▶ _Recorded information_:
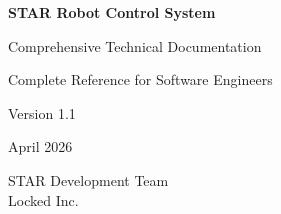 \documentclass[11pt,letterpaper]{article}
\begin{document}

\begin{titlepage}
\centering
\vspace*{2cm}

{\Huge\bfseries STAR Robot Control System\par}
\vspace{0.5cm}
{\LARGE Comprehensive Technical Documentation\par}
\vspace{1cm}
{\Large Complete Reference for Software Engineers\par}

\vfill

{\large Version 1.1\par}
{\large April 2026\par}

\vfill

{\normalsize STAR Development Team\\ Locked Inc.\par}
\end{titlepage}

\tableofcontents
\newpage



















\end{document}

▶ _What needs to be done_:
Show the lines of the data that hold the word "STAR".

▶ _Answer below_:
{\Huge\bfseries STAR Robot Control System\par}
{\normalsize STAR Development Team\\ Locked Inc.\par}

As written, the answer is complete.